### [YOUR TASK]
A line counts if it contains the word "algorithm" at least once. State how many such lines the records contain, giving the number alone.

(Saved entries)

————————

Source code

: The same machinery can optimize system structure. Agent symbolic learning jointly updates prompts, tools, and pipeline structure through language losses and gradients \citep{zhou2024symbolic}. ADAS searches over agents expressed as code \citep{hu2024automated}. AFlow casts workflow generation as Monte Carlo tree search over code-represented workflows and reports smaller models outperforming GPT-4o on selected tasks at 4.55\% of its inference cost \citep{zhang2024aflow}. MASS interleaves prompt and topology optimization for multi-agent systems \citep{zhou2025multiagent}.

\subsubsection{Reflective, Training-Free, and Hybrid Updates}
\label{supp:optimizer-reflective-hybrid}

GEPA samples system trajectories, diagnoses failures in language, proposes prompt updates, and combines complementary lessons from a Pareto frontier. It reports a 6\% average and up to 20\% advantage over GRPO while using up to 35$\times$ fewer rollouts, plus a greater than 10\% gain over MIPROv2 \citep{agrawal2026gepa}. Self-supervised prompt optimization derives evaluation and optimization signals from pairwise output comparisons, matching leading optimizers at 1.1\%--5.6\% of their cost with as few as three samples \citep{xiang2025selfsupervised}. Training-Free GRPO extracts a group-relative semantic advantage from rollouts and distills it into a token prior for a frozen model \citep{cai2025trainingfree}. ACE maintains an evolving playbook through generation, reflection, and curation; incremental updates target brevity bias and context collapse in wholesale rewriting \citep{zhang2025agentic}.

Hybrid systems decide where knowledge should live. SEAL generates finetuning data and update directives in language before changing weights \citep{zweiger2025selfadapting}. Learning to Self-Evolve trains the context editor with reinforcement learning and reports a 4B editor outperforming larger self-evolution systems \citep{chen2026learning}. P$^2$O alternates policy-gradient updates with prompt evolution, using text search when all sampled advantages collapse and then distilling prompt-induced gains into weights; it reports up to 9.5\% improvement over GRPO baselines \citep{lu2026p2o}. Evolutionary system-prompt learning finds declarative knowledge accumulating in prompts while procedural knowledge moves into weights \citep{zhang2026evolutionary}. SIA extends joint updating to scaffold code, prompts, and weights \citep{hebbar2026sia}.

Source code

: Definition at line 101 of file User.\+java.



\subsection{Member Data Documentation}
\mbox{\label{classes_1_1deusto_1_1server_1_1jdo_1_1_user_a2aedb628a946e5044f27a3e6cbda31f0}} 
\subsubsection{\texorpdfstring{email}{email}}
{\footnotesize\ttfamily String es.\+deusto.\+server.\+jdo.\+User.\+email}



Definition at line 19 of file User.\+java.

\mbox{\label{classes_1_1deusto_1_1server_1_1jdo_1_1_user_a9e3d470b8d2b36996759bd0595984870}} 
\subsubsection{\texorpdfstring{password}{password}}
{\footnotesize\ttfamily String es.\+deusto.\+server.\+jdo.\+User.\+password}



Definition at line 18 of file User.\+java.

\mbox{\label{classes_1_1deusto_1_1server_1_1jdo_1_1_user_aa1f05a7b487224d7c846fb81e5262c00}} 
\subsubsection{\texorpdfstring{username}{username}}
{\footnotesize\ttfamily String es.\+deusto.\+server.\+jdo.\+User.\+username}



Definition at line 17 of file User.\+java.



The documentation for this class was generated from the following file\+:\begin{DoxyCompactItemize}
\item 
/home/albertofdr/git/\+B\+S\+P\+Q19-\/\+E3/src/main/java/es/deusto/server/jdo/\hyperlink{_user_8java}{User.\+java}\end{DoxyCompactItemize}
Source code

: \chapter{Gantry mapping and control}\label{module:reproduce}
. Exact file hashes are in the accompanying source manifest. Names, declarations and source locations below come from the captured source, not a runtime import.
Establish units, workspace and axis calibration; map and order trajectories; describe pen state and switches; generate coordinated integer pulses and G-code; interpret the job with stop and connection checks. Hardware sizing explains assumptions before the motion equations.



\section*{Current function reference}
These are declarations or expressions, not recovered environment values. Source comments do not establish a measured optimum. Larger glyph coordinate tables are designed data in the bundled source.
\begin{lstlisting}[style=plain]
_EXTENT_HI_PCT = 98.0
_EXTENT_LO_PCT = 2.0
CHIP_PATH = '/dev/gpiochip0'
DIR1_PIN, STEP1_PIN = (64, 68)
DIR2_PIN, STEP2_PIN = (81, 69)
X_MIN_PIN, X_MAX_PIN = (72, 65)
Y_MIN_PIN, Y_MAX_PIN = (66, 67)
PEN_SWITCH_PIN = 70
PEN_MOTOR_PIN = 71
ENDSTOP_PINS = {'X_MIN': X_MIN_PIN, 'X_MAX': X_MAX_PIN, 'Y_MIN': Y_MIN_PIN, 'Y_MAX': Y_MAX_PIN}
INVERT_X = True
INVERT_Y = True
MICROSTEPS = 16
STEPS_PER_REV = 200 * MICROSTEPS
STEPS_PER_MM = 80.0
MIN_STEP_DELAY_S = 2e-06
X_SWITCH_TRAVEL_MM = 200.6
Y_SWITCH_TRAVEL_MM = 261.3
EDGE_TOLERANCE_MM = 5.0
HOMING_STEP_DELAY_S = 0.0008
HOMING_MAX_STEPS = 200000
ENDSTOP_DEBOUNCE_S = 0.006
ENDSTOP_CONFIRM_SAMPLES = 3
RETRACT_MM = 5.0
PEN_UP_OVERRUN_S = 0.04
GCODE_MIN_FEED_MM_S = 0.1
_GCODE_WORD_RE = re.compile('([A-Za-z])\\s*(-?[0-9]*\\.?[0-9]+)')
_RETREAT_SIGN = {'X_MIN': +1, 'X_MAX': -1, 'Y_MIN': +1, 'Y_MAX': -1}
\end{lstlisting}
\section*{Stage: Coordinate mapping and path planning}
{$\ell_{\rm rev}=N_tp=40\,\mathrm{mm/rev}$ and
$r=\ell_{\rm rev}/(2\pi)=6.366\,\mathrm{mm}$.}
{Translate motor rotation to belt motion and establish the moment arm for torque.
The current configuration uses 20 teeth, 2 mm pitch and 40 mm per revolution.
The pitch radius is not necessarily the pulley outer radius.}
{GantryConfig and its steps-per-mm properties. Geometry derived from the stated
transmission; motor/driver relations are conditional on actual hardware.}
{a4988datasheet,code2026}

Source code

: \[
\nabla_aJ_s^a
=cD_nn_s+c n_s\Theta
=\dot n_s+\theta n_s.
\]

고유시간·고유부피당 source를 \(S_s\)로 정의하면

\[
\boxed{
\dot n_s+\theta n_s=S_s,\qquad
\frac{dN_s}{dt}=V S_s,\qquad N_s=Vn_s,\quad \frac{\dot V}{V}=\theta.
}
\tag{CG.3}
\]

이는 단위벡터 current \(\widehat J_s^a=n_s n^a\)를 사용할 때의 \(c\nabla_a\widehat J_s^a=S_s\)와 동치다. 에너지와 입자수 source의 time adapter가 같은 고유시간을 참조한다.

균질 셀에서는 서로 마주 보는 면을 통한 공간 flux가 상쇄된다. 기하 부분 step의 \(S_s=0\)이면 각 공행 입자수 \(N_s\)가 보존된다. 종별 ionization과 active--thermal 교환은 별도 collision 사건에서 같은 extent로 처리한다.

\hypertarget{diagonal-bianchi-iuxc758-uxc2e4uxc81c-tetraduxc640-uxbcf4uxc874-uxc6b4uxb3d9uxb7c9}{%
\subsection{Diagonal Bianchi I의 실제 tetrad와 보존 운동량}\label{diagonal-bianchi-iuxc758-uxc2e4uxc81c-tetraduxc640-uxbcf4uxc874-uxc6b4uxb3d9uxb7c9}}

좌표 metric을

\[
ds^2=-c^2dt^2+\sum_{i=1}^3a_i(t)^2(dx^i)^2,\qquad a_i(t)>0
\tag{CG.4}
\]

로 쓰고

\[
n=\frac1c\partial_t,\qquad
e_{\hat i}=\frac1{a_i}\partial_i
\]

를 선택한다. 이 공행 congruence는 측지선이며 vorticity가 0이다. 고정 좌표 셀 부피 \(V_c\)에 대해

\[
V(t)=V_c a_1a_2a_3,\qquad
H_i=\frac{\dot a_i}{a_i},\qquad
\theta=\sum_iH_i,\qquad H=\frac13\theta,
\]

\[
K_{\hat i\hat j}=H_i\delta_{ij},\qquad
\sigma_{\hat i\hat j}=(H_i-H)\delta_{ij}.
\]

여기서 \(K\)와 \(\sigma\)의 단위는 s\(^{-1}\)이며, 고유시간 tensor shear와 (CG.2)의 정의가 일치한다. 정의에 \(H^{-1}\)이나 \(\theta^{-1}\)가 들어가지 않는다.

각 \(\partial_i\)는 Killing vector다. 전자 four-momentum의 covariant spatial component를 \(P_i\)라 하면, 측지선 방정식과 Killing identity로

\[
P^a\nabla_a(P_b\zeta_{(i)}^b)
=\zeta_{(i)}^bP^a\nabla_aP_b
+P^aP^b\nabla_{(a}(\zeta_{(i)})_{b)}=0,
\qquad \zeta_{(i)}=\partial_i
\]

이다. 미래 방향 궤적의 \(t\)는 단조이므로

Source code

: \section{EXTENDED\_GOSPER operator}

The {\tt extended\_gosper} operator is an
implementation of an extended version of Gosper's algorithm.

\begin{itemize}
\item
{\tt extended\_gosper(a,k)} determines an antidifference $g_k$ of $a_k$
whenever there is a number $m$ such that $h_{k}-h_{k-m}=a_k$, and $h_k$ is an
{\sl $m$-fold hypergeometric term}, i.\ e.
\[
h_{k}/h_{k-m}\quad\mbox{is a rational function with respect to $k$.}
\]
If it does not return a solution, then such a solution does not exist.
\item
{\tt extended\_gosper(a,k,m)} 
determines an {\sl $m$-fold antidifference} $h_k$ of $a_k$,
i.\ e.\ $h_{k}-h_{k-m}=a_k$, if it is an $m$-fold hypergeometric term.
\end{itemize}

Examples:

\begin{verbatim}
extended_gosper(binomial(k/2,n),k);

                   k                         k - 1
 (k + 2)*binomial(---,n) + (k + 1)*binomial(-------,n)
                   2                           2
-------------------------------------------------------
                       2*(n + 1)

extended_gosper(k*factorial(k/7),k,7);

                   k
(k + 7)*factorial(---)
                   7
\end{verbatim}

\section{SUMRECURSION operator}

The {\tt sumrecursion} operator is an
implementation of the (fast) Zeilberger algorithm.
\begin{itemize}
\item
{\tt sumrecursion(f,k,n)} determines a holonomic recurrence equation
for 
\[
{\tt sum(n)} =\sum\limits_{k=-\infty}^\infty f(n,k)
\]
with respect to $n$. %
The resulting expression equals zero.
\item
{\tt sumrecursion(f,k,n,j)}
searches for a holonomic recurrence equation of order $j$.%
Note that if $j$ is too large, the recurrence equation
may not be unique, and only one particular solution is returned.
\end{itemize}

————————

### [SOLUTION TO THIS EXERCISE]
2